Don DeLillo
Americana
PART ONE
1
Then we came to the end of another dull and lurid year. Lights were strung across the front of every shop. Men selling chestnuts wheeled their smoky carts. In the evenings the crowds were immense and traffic built to a tidal roar. The santas of Fifth Avenue rang their little bells with an odd sad delicacy, as if sprinkling salt on some brutally spoiled piece of meat. Music came from all the stores in jingles, chants and hosannas, and from the Salvation Army bands came the martial trumpet lament of ancient Christian legions. It was a strange sound to hear in that time and place, the smack of cymbals and high-collared drums, a suggestion that children were being scolded for a bottomless sin, and it seemed to annoy people. But the girls were lovely and undismayed, shopping in every mad store, striding through those magnetic twilights like drum majorettes, tall and pink, bright packages cradled to their tender breasts. The blind man's German shepherd slept through it all.
Finally we got to Quincy's place. His wife opened the door. I introduced her to my date, B. G. Haines, and then began counting the people in the room. As I counted I was distantly aware that Quincy's wife and I were talking about India. Counting the house was a habit of mine. The question of how many people were present in a particular place seemed important to me, perhaps because the recurring news of airline disasters and military engagements always stressed the number of dead and missing; such exactness is a tickle of electricity to the numbed brain. The next most important thing to find out was the degree of hostility. This was relatively simple. All you had to do was look at the people who were looking at you as you entered. One long glance was usually enough to give you a fair reading. There were thirty-one people in the living room. Roughly three out of four were hostile.
Quincy's wife and my date smiled at each other's peace earrings.

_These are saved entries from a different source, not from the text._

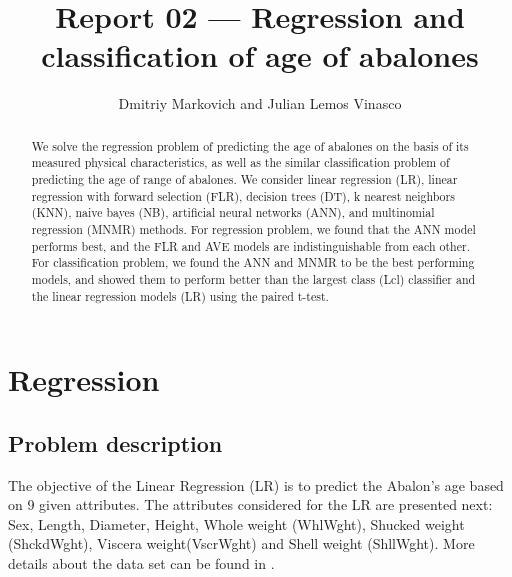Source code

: \documentclass[10pt, paper=a4]{article}
\begin{document}
\title{Report 02 --- Regression and classification of age of abalones}

\author{Dmitriy Markovich and Julian Lemos Vinasco}

\date{}

\maketitle

\begin{abstract}
  We solve the regression problem of predicting the age of abalones on
  the basis of its measured physical characteristics, as well as the
  similar classification problem of predicting the age of range of
  abalones.  We consider linear regression (LR), linear regression
  with forward selection (FLR), decision trees (DT), k nearest
  neighbors (KNN), naive bayes (NB), artificial neural networks (ANN),
  and multinomial regression (MNMR) methods.  For regression problem,
  we found that the ANN model performs best, and the FLR and AVE
  models are indistinguishable from each other.  For classification
  problem, we found the ANN and MNMR to be the best performing models,
  and showed them to perform better than the largest class (Lcl)
  classifier and the linear regression models (LR) using the paired
  t-test.
\end{abstract}

\section{Regression}
\label{sec:regression}

\subsection{Problem description}
The objective of the Linear Regression (LR) is to predict the Abalon's age based
on 9 given attributes. The attributes considered for the LR are presented next: Sex, Length, Diameter, Height, Whole weight (WhlWght), Shucked weight (ShckdWght), Viscera weight(VscrWght) and Shell weight (ShllWght).  More details about the data
set can be found in \cite{datadescription}.
\end{document}
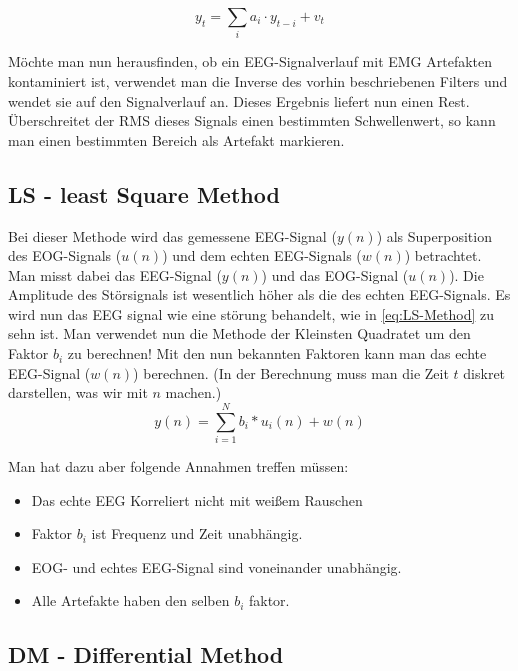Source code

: \documentclass[preprint,12pt]{elsarticle}
\begin{document}
\begin{equation}
y_t = \sum_i a_i \cdot y_{t-i} + v_t
\end{equation}

Möchte man nun herausfinden, ob ein EEG-Signalverlauf mit EMG Artefakten kontaminiert ist, verwendet man die Inverse
des vorhin beschriebenen Filters und wendet sie auf den Signalverlauf an. Dieses Ergebnis liefert nun einen Rest.
Überschreitet der RMS dieses Signals einen bestimmten Schwellenwert, so kann man einen bestimmten Bereich als Artefakt markieren.
~\cite{Pfurtscheller2007}



\subsection{LS - least Square Method}

Bei dieser Methode wird das gemessene EEG-Signal ($y(n)$) als Superposition des EOG-Signals ($u(n)$) und dem echten EEG-Signals
 ($w(n)$) betrachtet. Man misst dabei das EEG-Signal ($y(n)$) und das EOG-Signal ($u(n)$). Die Amplitude des Störsignals ist wesentlich höher als die des
 echten EEG-Signals. Es wird nun das EEG signal wie eine störung behandelt, wie in \ref{eq:LS-Method} zu sehn ist. Man verwendet nun die Methode der Kleinsten
 Quadratet um den Faktor $b_i$ zu berechnen! Mit den nun bekannten Faktoren kann man das echte EEG-Signal ($w(n)$) berechnen.
(In der Berechnung muss man die Zeit $t$ diskret darstellen, was wir mit $n$  machen.)~\cite{Thulasidas2004}
\begin{equation} \label{eq:LS-Method}
 y(n) =  \sum_{i=1}^{N} b_i * u_i(n) + w(n)
\end{equation}

Man hat dazu aber folgende Annahmen treffen müssen:
\begin{itemize}
 \item Das echte EEG Korreliert nicht mit weißem Rauschen
 \item Faktor $b_i$ ist Frequenz und Zeit unabhängig.
 \item EOG- und echtes EEG-Signal sind voneinander unabhängig.
 \item Alle Artefakte haben den selben $b_i$ faktor.
\end{itemize}




\subsection{DM - Differential Method}
\end{document}
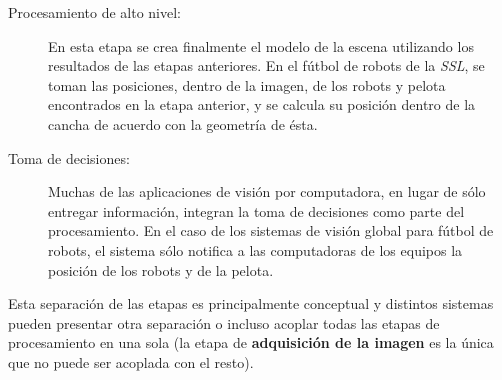 \begin{description}
	\item[Procesamiento de alto nivel:] En esta etapa se crea finalmente el
		modelo de la escena utilizando los resultados de las etapas
		anteriores. En el fútbol de robots de la \emph{SSL}, se toman
		las posiciones, dentro de la imagen, de los robots y pelota
		encontrados en la etapa anterior, y se calcula su posición
		dentro de la cancha de acuerdo con la geometría de ésta.

	\item[Toma de decisiones:] Muchas de las aplicaciones de visión por
		computadora, en lugar de sólo entregar información, integran la
		toma de decisiones como parte del procesamiento. En el caso de
		los sistemas de visión global para fútbol de robots, el sistema
		sólo notifica a las computadoras de los equipos la posición de
		los robots y de la pelota.

\end{description}

Esta separación de las etapas es principalmente conceptual y distintos sistemas
pueden presentar otra separación o incluso acoplar todas las etapas de
procesamiento en una sola (la etapa de \textbf{adquisición de la imagen} es la
única que no puede ser acoplada con el resto).
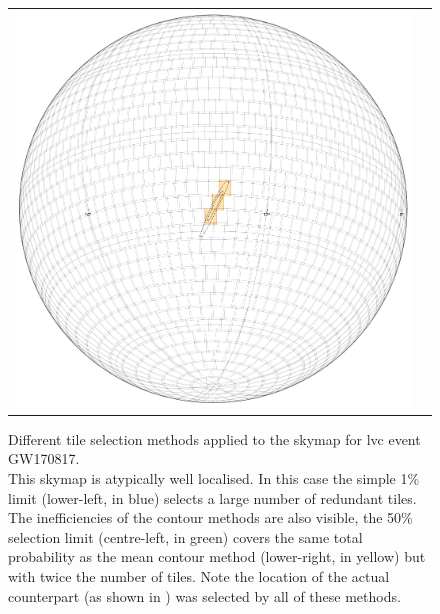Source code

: \begin{colsection}
\begin{colsection}
\begin{figure}[p]
\begin{center}
\begin{tabular}{cc}
            \includegraphics[width=0.25\linewidth]{images/tiling/2_b.png} \\
        \end{tabular}
    \end{center}
    \caption[Different tile selection methods for GW170817]{
        Different tile selection methods applied to the skymap for \gls{lvc} event GW170817.\\
        This skymap is atypically well localised. In this case the simple 1\% limit (lower-left, in blue) selects a large number of redundant tiles. The inefficiencies of the contour methods are also visible, the 50\% selection limit (centre-left, in green) covers the same total probability as the mean contour method (lower-right, in yellow) but with twice the number of tiles. Note the location of the actual counterpart (as shown in ) was selected by all of these methods.
    }\label{fig:tiling_GW170817}
\end{figure}

\newpage


\end{colsection}
\end{colsection}
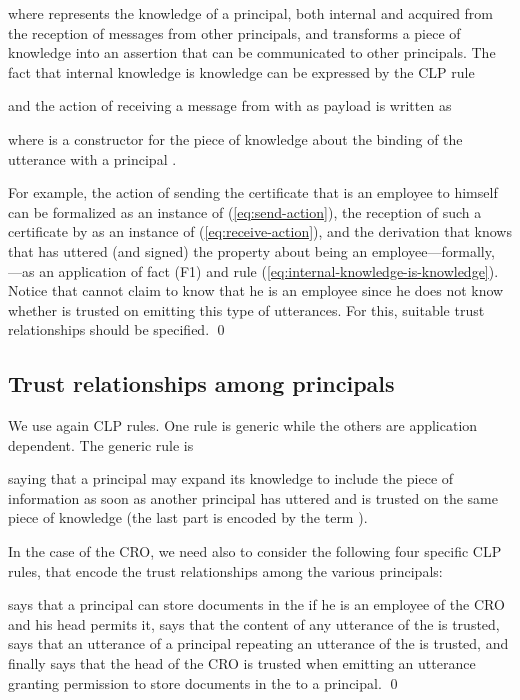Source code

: \documentclass[conference]{llncs}
\newcommand{\CRO}{CRO}
\begin{document}
where  represents the knowledge of a principal, both
internal and acquired from the reception of messages from other
principals, and  transforms a piece of knowledge into an
assertion that can be communicated to other principals.  The fact that
internal knowledge is knowledge can be expressed by the CLP rule

and the action of  receiving a message from  with  as payload
is written as

where  is a constructor for the piece of knowledge about the
binding of the utterance  with a principal .  
\begin{example}
\label{ex:certs}
For example, the action of  sending the certificate that 
is an employee to  himself can be formalized as an instance of
(\ref{eq:send-action}), the reception of such a certificate by 
as an instance of (\ref{eq:receive-action}), and the derivation that
 knows that  has uttered (and signed) the property about
 being an employee---formally,
---as an
application of fact (F1) and rule
(\ref{eq:internal-knowledge-is-knowledge}).
Notice that  cannot claim to know that he is an employee since he
does not know whether  is trusted on emitting this type of
utterances.  For this, suitable trust relationships should be
specified. \qed
\end{example}

\subsection{Trust relationships among principals} 
\label{subsec:trustrelations}
We use again CLP rules.
One rule is generic while the others are application dependent. The generic rule is

saying that a principal  may expand its knowledge to include the
piece of information  as soon as another principal  has uttered
 and  is trusted on the same piece of
knowledge  (the last part is encoded by the term
).

\begin{example}
\label{ex:rules}
In the case of the \CRO{}, we need also to consider the following four
specific CLP rules, that encode the trust relationships among the
various principals:


 says that a principal  can store documents in the  if he
is an employee of the \CRO{} and his head permits it, 
says that the content of any utterance of the  is trusted, 
 says that an utterance of
a principal repeating an utterance of the  is trusted, and finally 
 says that the head of the \CRO{} is trusted when emitting an utterance
granting permission to store documents in the  to a principal.
\qed
\end{example}
\end{document}
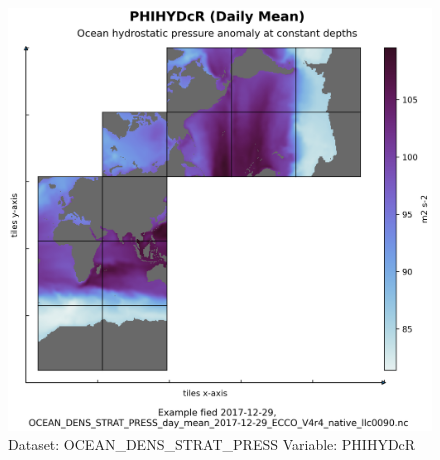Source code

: \begin{figure}[H]
\centering
\includegraphics[width=\textwidth]{../images/plots/native_plots/Ocean_Density_Stratification_and_Hydrostatic_Pressure/PHIHYDcR.png}
\caption{Dataset: OCEAN\_DENS\_STRAT\_PRESS Variable: PHIHYDcR}
\label{tab:table-OCEAN_DENS_STRAT_PRESS_PHIHYDcR-Plot}
\end{figure}
\pagebreak
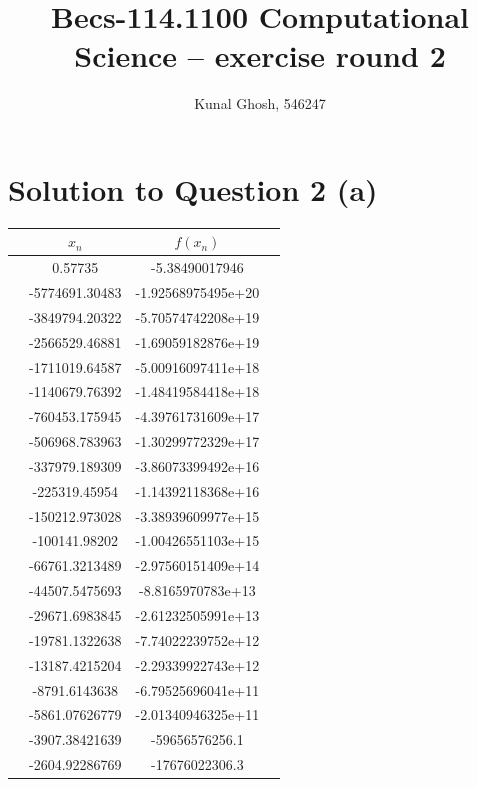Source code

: \documentclass[a4paper,11pt]{article}
\begin{document}
\title{Becs-114.1100 Computational Science -- exercise round 2} %
\author{Kunal Ghosh, 546247} %
\maketitle
\section{Solution to Question 2 (a)}\label{prob2a}

\begin{center}
	\begin{table}[h!]
		\begin{tabular}{|c|c|c|c|}
			\hline
			& \textbf{$x_n$} & \textbf{$f(x_n)$} & \\
			\hline
			& 0.57735 & -5.38490017946 & \\
			& -5774691.30483 & -1.92568975495e+20 & \\
			& -3849794.20322 & -5.70574742208e+19 & \\
			& -2566529.46881 & -1.69059182876e+19 & \\
			& -1711019.64587 & -5.00916097411e+18 & \\
			& -1140679.76392 & -1.48419584418e+18 & \\
			& -760453.175945 & -4.39761731609e+17 & \\
			& -506968.783963 & -1.30299772329e+17 & \\
			& -337979.189309 & -3.86073399492e+16 & \\
			& -225319.45954 & -1.14392118368e+16 & \\
			& -150212.973028 & -3.38939609977e+15 & \\
			& -100141.98202 & -1.00426551103e+15 & \\
			& -66761.3213489 & -2.97560151409e+14 & \\
			& -44507.5475693 & -8.8165970783e+13 & \\
			& -29671.6983845 & -2.61232505991e+13 & \\
			& -19781.1322638 & -7.74022239752e+12 & \\
			& -13187.4215204 & -2.29339922743e+12 & \\
			& -8791.6143638 & -6.79525696041e+11 & \\
			& -5861.07626779 & -2.01340946325e+11 & \\
			& -3907.38421639 & -59656576256.1 & \\
			& -2604.92286769 & -17676022306.3 & \\

\end{tabular}
\end{table}
\end{center}
\end{document}
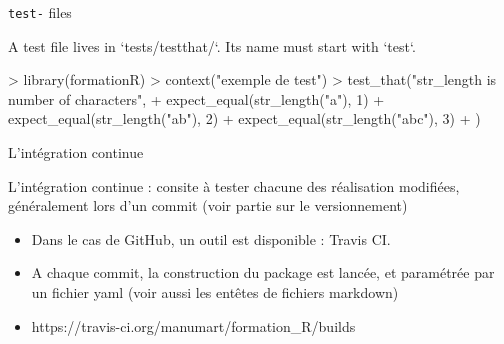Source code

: \documentclass[12pt,handout]{beamer}
\begin{document}
\begin{frame}[fragile]{\texttt{test-} files}

A test file lives in `tests/testthat/`. Its name must start with `test`. 

\begin{Schunk}
\begin{Sinput}
> library(formationR)
> context("exemple de test")
> test_that("str_length is number of characters", {
+   expect_equal(str_length("a"), 1)
+   expect_equal(str_length("ab"), 2)
+   expect_equal(str_length("abc"), 3)
+ })
\end{Sinput}
\end{Schunk}

\end{frame}



\begin{frame}[fragile]{L'intégration continue}

\alert{L'intégration continue : consite à tester chacune des réalisation modifiées, généralement lors d'un commit (voir partie sur le versionnement)}

\begin{itemize}
\item Dans le cas de GitHub, un outil est disponible : Travis CI.
\item A chaque commit, la construction du package est lancée, et paramétrée par un fichier yaml (voir aussi les entêtes de fichiers markdown)
\item https://travis-ci.org/manumart/formation\_R/builds
\end{itemize}

\end{frame}

\end{document}
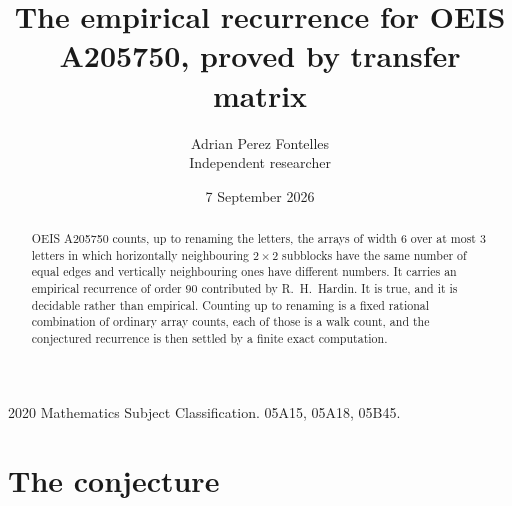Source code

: \documentclass[11pt,a4paper]{article}
\title{The empirical recurrence for OEIS A205750, proved by transfer matrix}
\author{Adrian Perez Fontelles\\ \small Independent researcher}
\date{7 September 2026}
\theoremstyle{plain}
\theoremstyle{definition}
\begin{document}
\maketitle

\begin{abstract}
OEIS A205750 counts, up to renaming the letters, the arrays of width $6$ over at most $3$
letters in which horizontally neighbouring $2\times2$ subblocks have the same number of equal edges and vertically neighbouring ones have different numbers. It carries an empirical recurrence of order $90$ contributed by
R.~H.~Hardin. It is true, and it is decidable rather than empirical. Counting up to renaming is
a fixed rational combination of ordinary array counts, each of those is a walk count, and the
conjectured recurrence is then settled by a finite exact computation.
\end{abstract}

\noindent\small 2020 Mathematics Subject Classification. 05A15, 05A18, 05B45.\normalsize

\section{The conjecture}
\end{document}
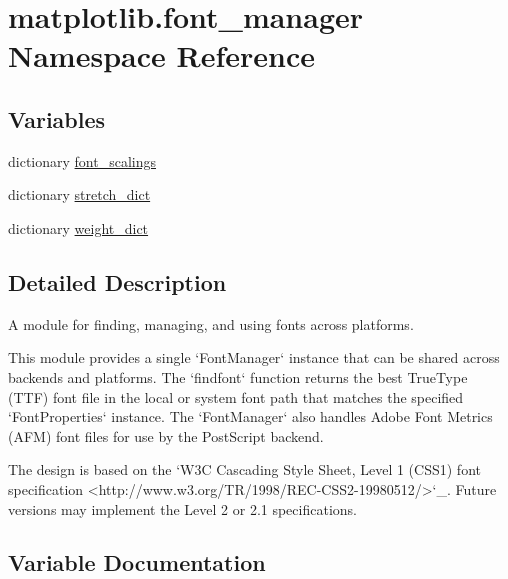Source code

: \hypertarget{namespacematplotlib_1_1font__manager}{}\section{matplotlib.\+font\+\_\+manager Namespace Reference}
\label{namespacematplotlib_1_1font__manager}
\subsection*{Variables}
\begin{DoxyCompactItemize}
\item 
dictionary \hyperlink{namespacematplotlib_1_1font__manager_a3bc5c8e851abd8ee824b77aa137318ce}{font\+\_\+scalings}
\item 
dictionary \hyperlink{namespacematplotlib_1_1font__manager_a095ada35e9a066bd1b88db8e550f4bbd}{stretch\+\_\+dict}
\item 
dictionary \hyperlink{namespacematplotlib_1_1font__manager_a8d9baa8500646980b236908b262aa8a1}{weight\+\_\+dict}
\end{DoxyCompactItemize}


\subsection{Detailed Description}
\begin{DoxyVerb}A module for finding, managing, and using fonts across platforms.

This module provides a single `FontManager` instance that can
be shared across backends and platforms.  The `findfont`
function returns the best TrueType (TTF) font file in the local or
system font path that matches the specified `FontProperties`
instance.  The `FontManager` also handles Adobe Font Metrics
(AFM) font files for use by the PostScript backend.

The design is based on the `W3C Cascading Style Sheet, Level 1 (CSS1)
font specification <http://www.w3.org/TR/1998/REC-CSS2-19980512/>`_.
Future versions may implement the Level 2 or 2.1 specifications.
\end{DoxyVerb}
 

\subsection{Variable Documentation}
\mbox{\label{namespacematplotlib_1_1font__manager_a3bc5c8e851abd8ee824b77aa137318ce}}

Then I took B. G. into the living room. We waited for somebody to approach us and start a conversation. It was a party and we didn't want to talk to each other. The whole point was to separate for the evening and find exciting people to talk to and then at the very end to meet again and tell each other how terrible it had been and how glad we were to be together again. This is the essence of Western civilization. But it didn't matter really because an hour later we were all bored It was one of those parties which are so boring that boredom itself soon becomes the main topic of conversation. One moves from group to group and hears the same sentence a dozen times. "It's like an Antonioni movie. " But the faces were not quite as interesting.I decided to go into the bathroom and look at myself in the mirror. Six framed graffiti were hanging on the bathroom wall. The words were set in large bold type, about 60-point, on glossy paper; they were set in a scripted typeface to look real. Three of the graffiti were blasphemous and three were obscene. The frames looked expensive. I noticed some dandruff on my shoulders. I was about to brush it off when a girl named Pru Morrison came in. She was from somewhere in Bucks County, just beginning to get caught up in the whirl of urban monotony. She stood facing me, her body flat against the closed door. She was all of eighteen and I was both too old and too young to be interested in her. Nevertheless I didn't want her to know about the dandruff.